## Source records
┄┄┄┄┄┄
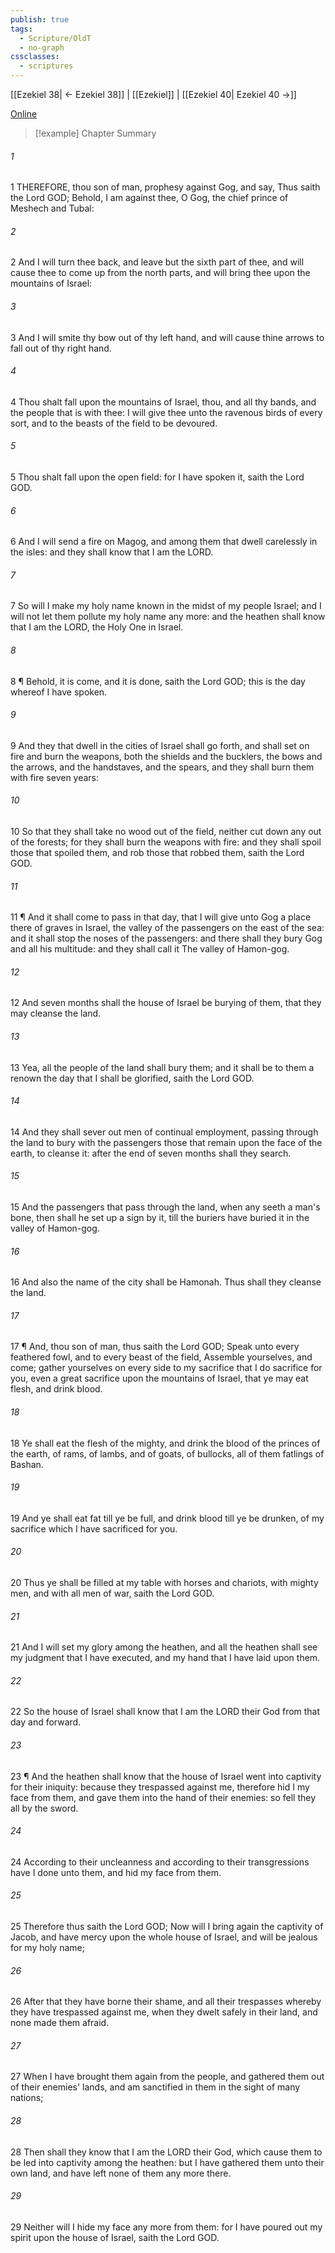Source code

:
 ```yaml
---
publish: true
tags:
  - Scripture/OldT
  - no-graph
cssclasses:
  - scriptures
---
```

[[Ezekiel 38| ← Ezekiel 38]] | [[Ezekiel]] | [[Ezekiel 40| Ezekiel 40 →]]

[Online](https://churchofjesuschrist.org/study/scriptures/ot/ezek/39?lang=eng)

>[!example] Chapter Summary
>
###### 1
1 THEREFORE, thou son of man, prophesy against Gog, and say, Thus saith the Lord GOD; Behold, I am against thee, O Gog, the chief prince of Meshech and Tubal:
###### 2
2 And I will turn thee back, and leave but the sixth part of thee, and will cause thee to come up from the north parts, and will bring thee upon the mountains of Israel:
###### 3
3 And I will smite thy bow out of thy left hand, and will cause thine arrows to fall out of thy right hand.
###### 4
4 Thou shalt fall upon the mountains of Israel, thou, and all thy bands, and the people that is with thee: I will give thee unto the ravenous birds of every sort, and to the beasts of the field to be devoured.
###### 5
5 Thou shalt fall upon the open field: for I have spoken it, saith the Lord GOD.
###### 6
6 And I will send a fire on Magog, and among them that dwell carelessly in the isles: and they shall know that I am the LORD.
###### 7
7 So will I make my holy name known in the midst of my people Israel; and I will not let them pollute my holy name any more: and the heathen shall know that I am the LORD, the Holy One in Israel.
###### 8
8 ¶ Behold, it is come, and it is done, saith the Lord GOD; this is the day whereof I have spoken.
###### 9
9 And they that dwell in the cities of Israel shall go forth, and shall set on fire and burn the weapons, both the shields and the bucklers, the bows and the arrows, and the handstaves, and the spears, and they shall burn them with fire seven years:
###### 10
10 So that they shall take no wood out of the field, neither cut down any out of the forests; for they shall burn the weapons with fire: and they shall spoil those that spoiled them, and rob those that robbed them, saith the Lord GOD.
###### 11
11 ¶ And it shall come to pass in that day, that I will give unto Gog a place there of graves in Israel, the valley of the passengers on the east of the sea: and it shall stop the noses of the passengers: and there shall they bury Gog and all his multitude: and they shall call it The valley of Hamon-gog.
###### 12
12 And seven months shall the house of Israel be burying of them, that they may cleanse the land.
###### 13
13 Yea, all the people of the land shall bury them; and it shall be to them a renown the day that I shall be glorified, saith the Lord GOD.
###### 14
14 And they shall sever out men of continual employment, passing through the land to bury with the passengers those that remain upon the face of the earth, to cleanse it: after the end of seven months shall they search.
###### 15
15 And the passengers that pass through the land, when any seeth a man's bone, then shall he set up a sign by it, till the buriers have buried it in the valley of Hamon-gog.
###### 16
16 And also the name of the city shall be Hamonah.  Thus shall they cleanse the land.
###### 17
17 ¶ And, thou son of man, thus saith the Lord GOD; Speak unto every feathered fowl, and to every beast of the field, Assemble yourselves, and come; gather yourselves on every side to my sacrifice that I do sacrifice for you, even a great sacrifice upon the mountains of Israel, that ye may eat flesh, and drink blood.
###### 18
18 Ye shall eat the flesh of the mighty, and drink the blood of the princes of the earth, of rams, of lambs, and of goats, of bullocks, all of them fatlings of Bashan.
###### 19
19 And ye shall eat fat till ye be full, and drink blood till ye be drunken, of my sacrifice which I have sacrificed for you.
###### 20
20 Thus ye shall be filled at my table with horses and chariots, with mighty men, and with all men of war, saith the Lord GOD.
###### 21
21 And I will set my glory among the heathen, and all the heathen shall see my judgment that I have executed, and my hand that I have laid upon them.
###### 22
22 So the house of Israel shall know that I am the LORD their God from that day and forward.
###### 23
23 ¶ And the heathen shall know that the house of Israel went into captivity for their iniquity: because they trespassed against me, therefore hid I my face from them, and gave them into the hand of their enemies: so fell they all by the sword.
###### 24
24 According to their uncleanness and according to their transgressions have I done unto them, and hid my face from them.
###### 25
25 Therefore thus saith the Lord GOD; Now will I bring again the captivity of Jacob, and have mercy upon the whole house of Israel, and will be jealous for my holy name;
###### 26
26 After that they have borne their shame, and all their trespasses whereby they have trespassed against me, when they dwelt safely in their land, and none made them afraid.
###### 27
27 When I have brought them again from the people, and gathered them out of their enemies' lands, and am sanctified in them in the sight of many nations;
###### 28
28 Then shall they know that I am the LORD their God, which cause them to be led into captivity among the heathen: but I have gathered them unto their own land, and have left none of them any more there.
###### 29
29 Neither will I hide my face any more from them: for I have poured out my spirit upon the house of Israel, saith the Lord GOD.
┄┄┄┄┄┄
All lines from the one that holds "28 Then shall" through the end of the material, both ends included, should be restated exactly.

## Answer
28 Then shall they know that I am the LORD their God, which cause them to be led into captivity among the heathen: but I have gathered them unto their own land, and have left none of them any more there.
###### 29
29 Neither will I hide my face any more from them: for I have poured out my spirit upon the house of Israel, saith the Lord GOD.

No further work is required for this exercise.